Scott Gray, one of the principle engineers at Nervana Systems, has a very wise reply in the github thread - they aren't doing much to optimize for memory locality, and wont have amazing speedups until that happens.
From Google's perspective it is probably more about how TensorFlow scales out horizontally. If a researcher fires off a Borg run (or whatever they use now) and the job takes a few thousand CPUs, no problem, at least for research.
They must have better optimization a for running in production, such as in place operations.
I'm going to say something unpopular, but horizontally-scaled deep learning is overkill for most applications.
Can anyone here present a use case where they have personally needed horizontal scaling because a Titan X couldn't fit what they were trying to do?

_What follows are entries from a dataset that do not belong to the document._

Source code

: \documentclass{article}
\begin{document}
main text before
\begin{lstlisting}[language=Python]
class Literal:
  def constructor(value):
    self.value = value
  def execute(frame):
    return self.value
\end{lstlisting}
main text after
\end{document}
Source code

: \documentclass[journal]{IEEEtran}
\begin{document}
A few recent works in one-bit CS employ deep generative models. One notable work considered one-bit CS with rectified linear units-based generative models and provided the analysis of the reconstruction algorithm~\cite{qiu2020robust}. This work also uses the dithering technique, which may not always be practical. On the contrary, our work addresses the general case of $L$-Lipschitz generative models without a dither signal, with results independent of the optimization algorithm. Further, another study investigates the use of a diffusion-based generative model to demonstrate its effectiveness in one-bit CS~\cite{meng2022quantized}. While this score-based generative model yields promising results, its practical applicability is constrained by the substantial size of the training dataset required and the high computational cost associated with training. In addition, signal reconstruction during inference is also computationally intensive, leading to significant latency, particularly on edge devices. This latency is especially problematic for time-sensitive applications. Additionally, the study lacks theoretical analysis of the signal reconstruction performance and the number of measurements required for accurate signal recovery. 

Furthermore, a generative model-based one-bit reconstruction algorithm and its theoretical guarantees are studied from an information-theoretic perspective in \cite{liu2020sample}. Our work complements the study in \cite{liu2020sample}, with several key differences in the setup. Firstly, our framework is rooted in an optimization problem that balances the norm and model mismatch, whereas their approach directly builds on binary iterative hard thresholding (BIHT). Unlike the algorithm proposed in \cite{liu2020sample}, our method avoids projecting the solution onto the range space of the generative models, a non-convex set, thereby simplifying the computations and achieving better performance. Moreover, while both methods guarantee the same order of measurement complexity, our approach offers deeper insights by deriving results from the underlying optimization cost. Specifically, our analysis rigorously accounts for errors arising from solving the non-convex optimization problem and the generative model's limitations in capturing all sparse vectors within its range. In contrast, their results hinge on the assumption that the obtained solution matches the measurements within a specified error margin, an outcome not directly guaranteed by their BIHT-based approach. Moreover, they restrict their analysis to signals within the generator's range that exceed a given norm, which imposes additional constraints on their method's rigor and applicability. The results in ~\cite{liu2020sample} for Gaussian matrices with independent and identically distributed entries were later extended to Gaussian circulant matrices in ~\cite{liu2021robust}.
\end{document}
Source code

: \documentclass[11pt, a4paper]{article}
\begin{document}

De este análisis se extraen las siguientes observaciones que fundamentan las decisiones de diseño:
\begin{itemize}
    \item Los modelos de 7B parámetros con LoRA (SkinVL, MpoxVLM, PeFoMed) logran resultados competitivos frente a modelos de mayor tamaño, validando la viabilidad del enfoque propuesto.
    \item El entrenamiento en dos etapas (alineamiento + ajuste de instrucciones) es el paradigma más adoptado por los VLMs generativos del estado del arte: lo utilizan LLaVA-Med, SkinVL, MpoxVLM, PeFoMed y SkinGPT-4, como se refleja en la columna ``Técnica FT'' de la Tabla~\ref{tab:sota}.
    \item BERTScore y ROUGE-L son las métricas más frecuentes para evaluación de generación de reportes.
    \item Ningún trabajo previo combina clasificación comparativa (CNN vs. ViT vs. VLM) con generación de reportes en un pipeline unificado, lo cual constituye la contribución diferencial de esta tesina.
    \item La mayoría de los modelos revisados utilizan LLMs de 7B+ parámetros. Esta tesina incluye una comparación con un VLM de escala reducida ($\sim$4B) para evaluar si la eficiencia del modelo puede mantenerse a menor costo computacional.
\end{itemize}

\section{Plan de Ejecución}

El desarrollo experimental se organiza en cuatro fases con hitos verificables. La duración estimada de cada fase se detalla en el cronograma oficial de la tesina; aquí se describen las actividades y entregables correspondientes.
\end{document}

It's the thing I hear talked about the most and used the least.
The biggest misunderstanding I've heard is "I have petabytes of data so I need multi-GPU", but NNs are trained on batches of data, so it doesn't matter. It's the model that must fit, but 12gb can fit a big model.
The whole "who can build the biggest net" is like building the fastest car: it's for show, the slower ones are way more cost effective and get you there just as well.
Keras is my present deep learning library recommendation--it's like torch 7 but in python and theano. Multi-GPU is roadmap because there's a lot more going on in deep learning that acts as a bigger differentiator than horizontal scaling.
For the record, when I say scaling, I'm not talking about having multiple machines serve multiple requests (that's a good reason to purchase more machines), I'm talking about spreading your gradient computations and/or model weights across machines or GPUs.
I suspect this is a just-so-tale because the capability is so new and the GPU programming skill required to implement it efficiently is so rare. TLDR: just say no to parameter server (most of the time).
But IMO the real obstacle to horizontal scaling is the communication between servers not the usefulness of doing so. Within a server, one can pack 8 TitanX/M40 GPUs with high speed 13 GB/s P2P communication between them (and up to 16 GPUs in various unproven science project servers). That's ~50 TFLOPs and 96 GB in a box. That rocks. Just ask the guys at mindori (if they ever ship that is).
But between servers lies a sippy straw of 100 Gb/s Infiniband at best or worst-case, ~1 Gb/s on AWS GPU servers with freaky nearest neighbor weather. If you can't make efficient use of 8 GPUs in a single box, I agree, don't bother breaking out to the next server.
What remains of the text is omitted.